==== DATA FOR REVIEW ====
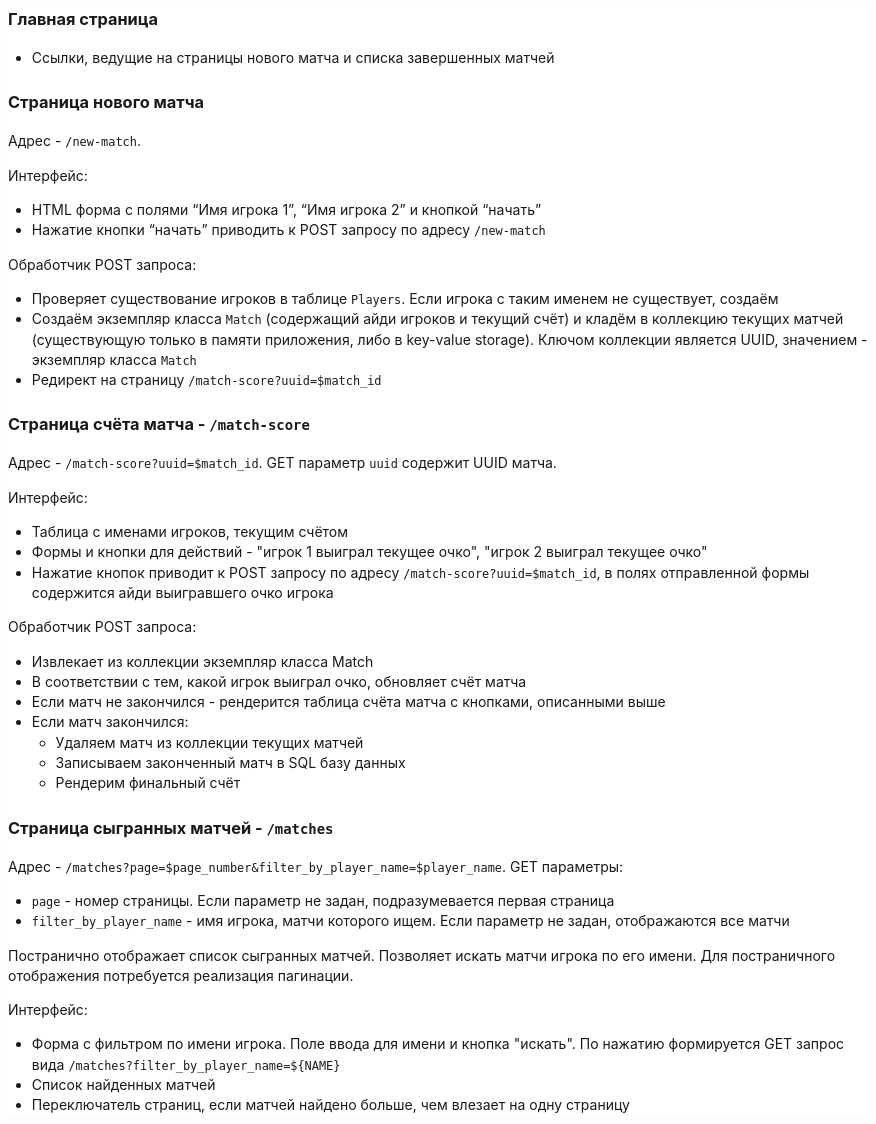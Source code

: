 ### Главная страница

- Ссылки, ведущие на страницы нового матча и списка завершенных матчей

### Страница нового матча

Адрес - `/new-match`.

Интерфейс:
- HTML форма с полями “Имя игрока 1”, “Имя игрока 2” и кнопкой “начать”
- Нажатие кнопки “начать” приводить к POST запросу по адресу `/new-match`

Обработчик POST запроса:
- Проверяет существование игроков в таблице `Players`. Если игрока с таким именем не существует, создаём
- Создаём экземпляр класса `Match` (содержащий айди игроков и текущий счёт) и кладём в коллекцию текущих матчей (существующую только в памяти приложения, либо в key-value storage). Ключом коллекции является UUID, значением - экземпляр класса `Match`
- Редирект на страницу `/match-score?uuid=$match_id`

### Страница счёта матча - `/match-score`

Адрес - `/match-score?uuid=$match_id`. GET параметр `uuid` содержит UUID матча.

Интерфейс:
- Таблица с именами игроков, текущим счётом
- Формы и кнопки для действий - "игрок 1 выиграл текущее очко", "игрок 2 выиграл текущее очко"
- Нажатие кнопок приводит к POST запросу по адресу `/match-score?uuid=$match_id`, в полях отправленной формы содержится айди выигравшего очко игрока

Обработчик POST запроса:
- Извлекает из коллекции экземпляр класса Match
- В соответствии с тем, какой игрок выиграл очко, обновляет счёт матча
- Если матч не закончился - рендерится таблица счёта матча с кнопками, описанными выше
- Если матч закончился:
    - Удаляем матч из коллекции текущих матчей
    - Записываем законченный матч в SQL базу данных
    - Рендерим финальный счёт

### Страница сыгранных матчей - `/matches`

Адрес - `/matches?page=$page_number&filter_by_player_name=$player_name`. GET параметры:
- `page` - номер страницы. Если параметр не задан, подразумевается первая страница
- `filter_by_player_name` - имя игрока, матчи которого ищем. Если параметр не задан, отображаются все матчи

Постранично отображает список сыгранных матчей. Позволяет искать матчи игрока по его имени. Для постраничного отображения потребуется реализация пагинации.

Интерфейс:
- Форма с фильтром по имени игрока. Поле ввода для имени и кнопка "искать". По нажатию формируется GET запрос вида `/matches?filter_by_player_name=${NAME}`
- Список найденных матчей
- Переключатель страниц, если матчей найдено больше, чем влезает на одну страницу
====
WHAT YOU WILL DO — Wherever the word "класса" appears in a line of the data, copy that line.

WRITTEN SOLUTION —
- Создаём экземпляр класса `Match` (содержащий айди игроков и текущий счёт) и кладём в коллекцию текущих матчей (существующую только в памяти приложения, либо в key-value storage). Ключом коллекции является UUID, значением - экземпляр класса `Match`
- Извлекает из коллекции экземпляр класса Match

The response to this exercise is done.